“Graffi d’ombra erano le parole sui cuori, sulle scarpette, sulle mani d’argento.
Penombra era il non necessario, ciò che non affiorava con spreco e timore, la luce affaticata che vanamente chiamava dal suo buio, dal suo vano, senza affrontare il buio”.
Da “Dialogo”, di Antonella Anedda.
Graffia, un’ombra?
Può una penombra esprimere il non necessario?
Esiste una luce affaticata?
Tutto esiste.
Luce, penombra, ombra, buio.
Esistono per essere avvolti da ciò che siamo.
Ciò che siamo al cospetto di ciò che vediamo.
Ecco la scala di grigi, di noi fotografi.

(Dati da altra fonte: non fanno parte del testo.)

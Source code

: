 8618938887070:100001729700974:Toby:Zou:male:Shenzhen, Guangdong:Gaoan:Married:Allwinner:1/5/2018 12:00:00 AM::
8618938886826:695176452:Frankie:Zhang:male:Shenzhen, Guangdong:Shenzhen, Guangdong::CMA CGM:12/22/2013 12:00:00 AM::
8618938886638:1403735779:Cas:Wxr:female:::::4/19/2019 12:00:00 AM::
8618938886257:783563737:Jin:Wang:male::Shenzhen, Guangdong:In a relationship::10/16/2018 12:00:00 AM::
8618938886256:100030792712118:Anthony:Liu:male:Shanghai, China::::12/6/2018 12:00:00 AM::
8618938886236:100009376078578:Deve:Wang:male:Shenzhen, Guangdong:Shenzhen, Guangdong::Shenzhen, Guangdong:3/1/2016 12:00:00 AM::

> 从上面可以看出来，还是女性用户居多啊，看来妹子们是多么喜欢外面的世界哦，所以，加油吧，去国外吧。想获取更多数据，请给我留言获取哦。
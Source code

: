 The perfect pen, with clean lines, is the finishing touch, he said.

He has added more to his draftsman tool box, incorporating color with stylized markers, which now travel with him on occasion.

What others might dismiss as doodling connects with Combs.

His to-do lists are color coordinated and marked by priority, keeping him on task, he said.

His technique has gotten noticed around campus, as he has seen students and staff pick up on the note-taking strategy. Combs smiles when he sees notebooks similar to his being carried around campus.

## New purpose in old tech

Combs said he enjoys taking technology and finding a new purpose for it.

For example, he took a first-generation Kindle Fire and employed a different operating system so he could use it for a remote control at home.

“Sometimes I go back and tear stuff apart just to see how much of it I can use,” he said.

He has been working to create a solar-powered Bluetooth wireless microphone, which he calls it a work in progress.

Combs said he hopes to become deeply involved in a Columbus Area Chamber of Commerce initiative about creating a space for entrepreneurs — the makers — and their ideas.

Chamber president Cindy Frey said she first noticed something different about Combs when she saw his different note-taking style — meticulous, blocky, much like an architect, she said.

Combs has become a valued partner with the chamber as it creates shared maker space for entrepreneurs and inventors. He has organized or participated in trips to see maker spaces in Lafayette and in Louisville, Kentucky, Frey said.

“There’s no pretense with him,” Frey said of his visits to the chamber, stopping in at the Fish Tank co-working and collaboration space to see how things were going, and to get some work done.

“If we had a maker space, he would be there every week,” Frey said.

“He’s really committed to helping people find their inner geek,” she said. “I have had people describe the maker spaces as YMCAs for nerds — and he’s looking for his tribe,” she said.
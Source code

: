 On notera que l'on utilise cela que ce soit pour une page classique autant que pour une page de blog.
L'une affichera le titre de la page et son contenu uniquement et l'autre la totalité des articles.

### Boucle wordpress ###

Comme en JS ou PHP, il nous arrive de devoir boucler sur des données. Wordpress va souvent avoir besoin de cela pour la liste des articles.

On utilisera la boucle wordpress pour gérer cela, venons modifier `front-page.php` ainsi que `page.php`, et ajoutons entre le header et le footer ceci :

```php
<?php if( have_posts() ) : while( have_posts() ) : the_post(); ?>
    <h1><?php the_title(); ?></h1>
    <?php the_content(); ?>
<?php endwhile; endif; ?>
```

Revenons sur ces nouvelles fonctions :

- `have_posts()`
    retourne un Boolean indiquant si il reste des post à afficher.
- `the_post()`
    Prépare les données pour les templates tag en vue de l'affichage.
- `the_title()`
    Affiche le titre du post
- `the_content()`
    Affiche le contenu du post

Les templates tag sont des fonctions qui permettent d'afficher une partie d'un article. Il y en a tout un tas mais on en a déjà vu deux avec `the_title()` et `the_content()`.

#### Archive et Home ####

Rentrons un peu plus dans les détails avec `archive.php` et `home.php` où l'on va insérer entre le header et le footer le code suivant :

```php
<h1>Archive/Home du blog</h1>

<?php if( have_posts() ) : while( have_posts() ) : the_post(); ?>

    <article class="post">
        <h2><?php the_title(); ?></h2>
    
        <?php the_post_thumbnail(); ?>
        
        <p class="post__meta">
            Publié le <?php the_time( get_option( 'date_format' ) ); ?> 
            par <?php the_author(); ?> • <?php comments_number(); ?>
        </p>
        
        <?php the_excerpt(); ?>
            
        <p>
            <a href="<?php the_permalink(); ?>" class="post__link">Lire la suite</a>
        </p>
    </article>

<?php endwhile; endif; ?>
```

Ecco la pregevole fotografia di Jimmy Lu Bomir.
Anche qui ci sono vani, e non sono vani, inessenziali.
Sono nicchie, reconditi pertugi.
La luce li modella, scavando.
Sono luoghi di pensieri riposti, o declamati.
Di emozioni rattenute, od espresse.
A ciascuna gradazione un peso emotivo.
In ciascuna sfumatura una vibrazione peculiare.
Dentro ogni piega, un ricordo o, per converso, una proiezione.
Si compendia, in Fotografia.
Si stilla sunto, tessendo.
Il petalo è oltre il petalo.
La bottiglia oltre la funzione.
Il soffuso digradare oltre la forma.
Sì, ogni volta una ricapitolazione.
Si mette in scena l’articolato sè, in ogni scatto.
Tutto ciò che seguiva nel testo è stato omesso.